My organization is a member of the Canadian Professional Sales Association. We have invested substantial time and money in our sales teams by bringing in CPSA sales trainers. These training sessions focus on 8 steps of Consultative selling. To work hand in hand with this sales approach we have put our leadership team through the CPSA Coaching Training. The idea is that the leaders meet with their sales teams one on one and coach them through their sales journey for that week. It’s an opportunity to mentor our people by coaching them through the wins and losses that every sales professional goes through. It’s been a great experience for me and I believe we are seeing some positive results in our business because of this close working relationship our sales teams and leaders have.
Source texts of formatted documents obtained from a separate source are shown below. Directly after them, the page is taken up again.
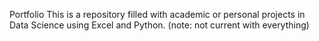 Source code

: Portfolio
This is a repository filled with academic or personal projects in Data Science using Excel and Python.
(note: not current with everything)
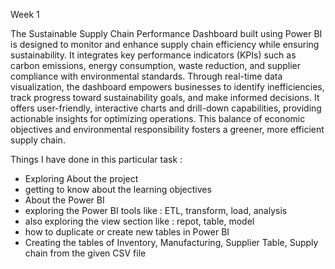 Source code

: Week 1 

The Sustainable Supply Chain Performance Dashboard built using Power BI is designed to monitor and enhance supply chain efficiency while ensuring sustainability. It integrates key performance indicators (KPIs) such as carbon emissions, energy consumption, waste reduction, and supplier compliance with environmental standards.
Through real-time data visualization, the dashboard empowers businesses to identify inefficiencies, track progress toward sustainability goals, and make informed decisions. It offers user-friendly, interactive charts and drill-down capabilities, providing actionable insights for optimizing operations. This balance of economic objectives and environmental responsibility fosters a greener, more efficient supply chain.

Things I have done in this particular task :

- Exploring About the project 
- getting to know about the learning objectives 
- About the Power BI
- exploring the Power BI tools like : ETL, transform, load, analysis
- also exploring the view section like : repot, table, model
- how to duplicate or create new tables in Power BI
- Creating the tables of Inventory, Manufacturing, Supplier Table, Supply chain from the given CSV file 
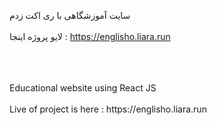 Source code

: سایت آموزشگاهی با ری اکت زدم
<br>
</br>
لایو پروژه اینجا : https://englisho.liara.run
<br>
</br>

<br>
</br>
Educational website using React JS
<br>
</br>
Live of project is here : https://englisho.liara.run
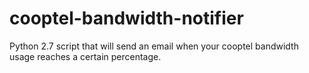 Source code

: cooptel-bandwidth-notifier
==========================

Python 2.7 script that will send an email when your cooptel bandwidth usage reaches a certain percentage.
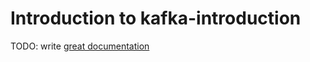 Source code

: # Introduction to kafka-introduction

TODO: write [great documentation](http://jacobian.org/writing/what-to-write/)
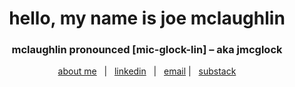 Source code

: <div align="center">

# hello, my name is joe mclaughlin
### mclaughlin pronounced [mic-glock-lin] – aka jmcglock

[about me](https://about.jmcglock.com) &nbsp; | &nbsp; [linkedin](https://linkedin.com/in/jmcglock) &nbsp; | &nbsp; [email](mailto:info@jmcglock.com) | &nbsp; [substack](https://jmcglock.substack.com/)

</div>
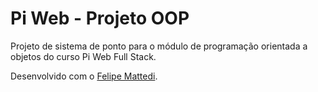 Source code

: # Pi Web - Projeto OOP
Projeto de sistema de ponto para o módulo de programação orientada a objetos do curso Pi Web Full Stack.

Desenvolvido com o [Felipe Mattedi](https://github.com/felipe-mattedi/).
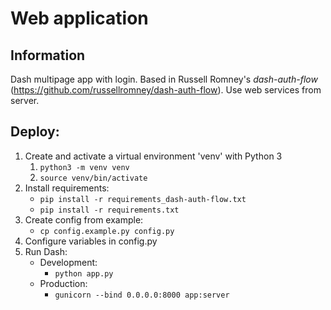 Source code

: # Web application
## Information
Dash multipage app with login.
Based in Russell Romney's *dash-auth-flow* (https://github.com/russellromney/dash-auth-flow).
Use web services from server.

## Deploy:
1. Create and activate a virtual environment 'venv' with Python 3
	1. `python3 -m venv venv`
	2. `source venv/bin/activate`
2. Install requirements:
	- `pip install -r requirements_dash-auth-flow.txt`
	- `pip install -r requirements.txt`
3. Create config from example:
    - `cp config.example.py config.py`
4. Configure variables in config.py
5. Run Dash:
	- Development:
		- `python app.py`
	- Production:
		- `gunicorn --bind 0.0.0.0:8000 app:server`

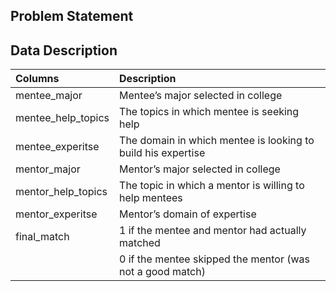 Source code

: ## Problem Statement

## Data Description

| Columns                      | Description                         |
|:-----------------------------|:-----------------------------------------------------------------|
| mentee_major                 | Mentee’s major selected in college                               |
| mentee_help_topics           | The topics in which mentee is seeking help                       |
| mentee_experitse             | The domain in which mentee is looking to build his expertise     |
| mentor_major                 | Mentor’s major selected in college                               |
| mentor_help_topics           | The topic in which a mentor is willing to help mentees           |
| mentor_experitse             | Mentor’s domain of expertise                                     |         
| final_match                  | 1 if the mentee and mentor had actually matched                  |
|                              |  0 if the mentee skipped the mentor (was not a good match)        |
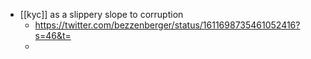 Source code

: - [[kyc]] as a slippery slope to corruption
    - https://twitter.com/bezzenberger/status/1611698735461052416?s=46&t=
    - 
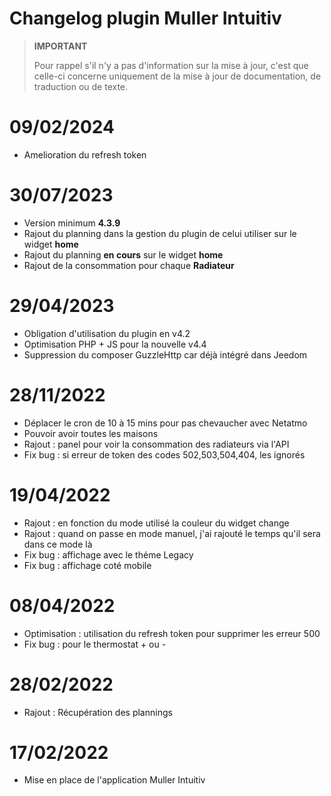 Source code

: # Changelog plugin Muller Intuitiv

>**IMPORTANT**
>
>Pour rappel s'il n'y a pas d'information sur la mise à jour, c'est que celle-ci concerne uniquement de la mise à jour de documentation, de traduction ou de texte.

# 09/02/2024
- Amelioration du refresh token

# 30/07/2023
- Version minimum **4.3.9**
- Rajout du planning dans la gestion du plugin de celui utiliser sur le widget **home**
- Rajout du planning **en cours** sur le widget **home**
- Rajout de la consommation pour chaque **Radiateur**

# 29/04/2023
- Obligation d'utilisation du plugin en v4.2
- Optimisation PHP + JS pour la nouvelle v4.4
- Suppression du composer GuzzleHttp car déjà intégré dans Jeedom

# 28/11/2022
- Déplacer le cron de 10 à 15 mins pour pas chevaucher avec Netatmo
- Pouvoir avoir toutes les maisons
- Rajout : panel pour voir la consommation des radiateurs via l'API
- Fix bug : si erreur de token des codes 502,503,504,404, les ignorés

# 19/04/2022
- Rajout : en fonction du mode utilisé la couleur du widget change
- Rajout : quand on passe en mode manuel, j'ai rajouté le temps qu'il sera dans ce mode là
- Fix bug : affichage avec le théme Legacy
- Fix bug : affichage coté mobile

# 08/04/2022
- Optimisation : utilisation du refresh token pour supprimer les erreur 500
- Fix bug : pour le thermostat + ou -

# 28/02/2022
- Rajout : Récupération des plannings

# 17/02/2022
- Mise en place de l'application Muller Intuitiv
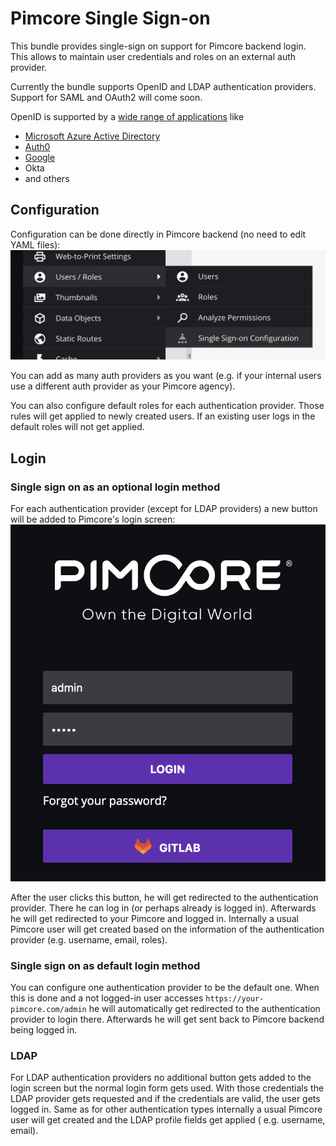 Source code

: # Pimcore Single Sign-on

This bundle provides single-sign on support for Pimcore backend login. This allows to maintain user credentials and roles on an external auth provider. 

Currently the bundle supports OpenID and LDAP authentication providers. Support for SAML and OAuth2 will come soon.

OpenID is supported by a [wide range of applications](https://openid.net/certification/) like
- [Microsoft Azure Active Directory](https://docs.vmware.com/en/Single-Sign-On-for-VMware-Tanzu-Application-Service/1.14/sso/GUID-azure-oidc-config-azure.html)
- [Auth0](https://auth0.com/docs/authenticate/identity-providers/enterprise-identity-providers/oidc)
- [Google](https://developers.google.com/identity/protocols/oauth2/openid-connect)
- Okta
- and others

## Configuration

Configuration can be done directly in Pimcore backend (no need to edit YAML files):
![Auth provider configuration](config-menu.png)

You can add as many auth providers as you want (e.g. if your internal users use a different auth provider as your Pimcore agency).

You can also configure default roles for each authentication provider. Those rules will get applied to newly created users. If an existing user logs in the default roles will not get applied.

## Login

### Single sign on as an optional login method

For each authentication provider (except for LDAP providers) a new button will be added to Pimcore's login screen:
![Auth provider configuration](login-screen.png)

After the user clicks this button, he will get redirected to the authentication provider. There he can log in (or perhaps already is logged in). Afterwards he will get redirected to your Pimcore and logged in. Internally a usual Pimcore user will get created based on the information of the authentication provider (e.g. username, email, roles).

### Single sign on as default login method

You can configure one authentication provider to be the default one. When this is done and a not logged-in user accesses `https://your-pimcore.com/admin` he will automatically get redirected to the authentication provider to login there. Afterwards he will get sent back to Pimcore backend being logged in.

### LDAP

For LDAP authentication providers no additional button gets added to the login screen but the normal login form gets used. With those credentials the LDAP provider gets requested and if the credentials are valid, the user gets logged in. Same as for other authentication types internally a usual Pimcore user will get created and the LDAP profile fields get applied (
e.g. username, email).
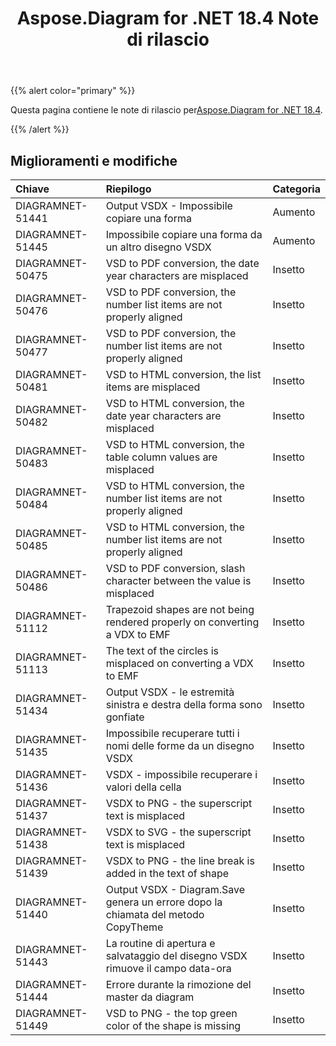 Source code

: ﻿---
title: Aspose.Diagram for .NET 18.4 Note di rilascio
type: docs
weight: 90
url: /it/net/aspose-diagram-for-net-18-4-release-notes/
---
{{% alert color="primary" %}} 

 Questa pagina contiene le note di rilascio per[Aspose.Diagram for .NET 18.4](https://www.nuget.org/packages/Aspose.Diagram/18.4.0).

{{% /alert %}} 
## **Miglioramenti e modifiche**

|**Chiave**|**Riepilogo**|**Categoria**|
|:- |:- |:- |
|DIAGRAMNET-51441|Output VSDX - Impossibile copiare una forma|Aumento|
|DIAGRAMNET-51445|Impossibile copiare una forma da un altro disegno VSDX|Aumento|
|DIAGRAMNET-50475|VSD to PDF conversion, the date year characters are misplaced|Insetto|
|DIAGRAMNET-50476|VSD to PDF conversion, the number list items are not properly aligned|Insetto|
|DIAGRAMNET-50477|VSD to PDF conversion, the number list items are not properly aligned|Insetto|
|DIAGRAMNET-50481|VSD to HTML conversion, the list items are misplaced|Insetto|
|DIAGRAMNET-50482|VSD to HTML conversion, the date year characters are misplaced|Insetto|
|DIAGRAMNET-50483|VSD to HTML conversion, the table column values are misplaced|Insetto|
|DIAGRAMNET-50484|VSD to HTML conversion, the number list items are not properly aligned|Insetto|
|DIAGRAMNET-50485|VSD to HTML conversion, the number list items are not properly aligned|Insetto|
|DIAGRAMNET-50486|VSD to PDF conversion, slash character between the value is misplaced|Insetto|
|DIAGRAMNET-51112|Trapezoid shapes are not being rendered properly on converting a VDX to EMF|Insetto|
|DIAGRAMNET-51113|The text of the circles is misplaced on converting a VDX to EMF|Insetto|
|DIAGRAMNET-51434|Output VSDX - le estremità sinistra e destra della forma sono gonfiate|Insetto|
|DIAGRAMNET-51435|Impossibile recuperare tutti i nomi delle forme da un disegno VSDX|Insetto|
|DIAGRAMNET-51436|VSDX - impossibile recuperare i valori della cella|Insetto|
|DIAGRAMNET-51437|VSDX to PNG - the superscript text is misplaced|Insetto|
|DIAGRAMNET-51438|VSDX to SVG - the superscript text is misplaced|Insetto|
|DIAGRAMNET-51439|VSDX to PNG - the line break is added in the text of shape|Insetto|
|DIAGRAMNET-51440|Output VSDX - Diagram.Save genera un errore dopo la chiamata del metodo CopyTheme|Insetto|
|DIAGRAMNET-51443|La routine di apertura e salvataggio del disegno VSDX rimuove il campo data-ora|Insetto|
|DIAGRAMNET-51444|Errore durante la rimozione del master da diagram|Insetto|
|DIAGRAMNET-51449|VSD to PNG - the top green color of the shape is missing|Insetto|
Yesterday I found myself using my coaching and mentoring experience with my oldest son. My son is 10 years old and like most this age, practicing anything is the worst way to spend your time. Even if he was bored out of his mind practicing anything still wouldn’t enter into his mind. He is fortunate to have some very real and natural music ability. Not even a year ago I watched as he, then 9 years old, played “Hey Jude” on the drums with a live band in front of 500 people. He did an incredible job and he felt proud. Now, an evening before his recital, I can hear my son practicing the piece he chose. He played the Star Wars theme through once and it was barely recognizable. I asked him if he was really trying his best. He answered in typical 10 year old fashion, “I guess.” I then asked him if he really felt like he was prepared for his recital. Again he answered with a noncommittal “I guess.”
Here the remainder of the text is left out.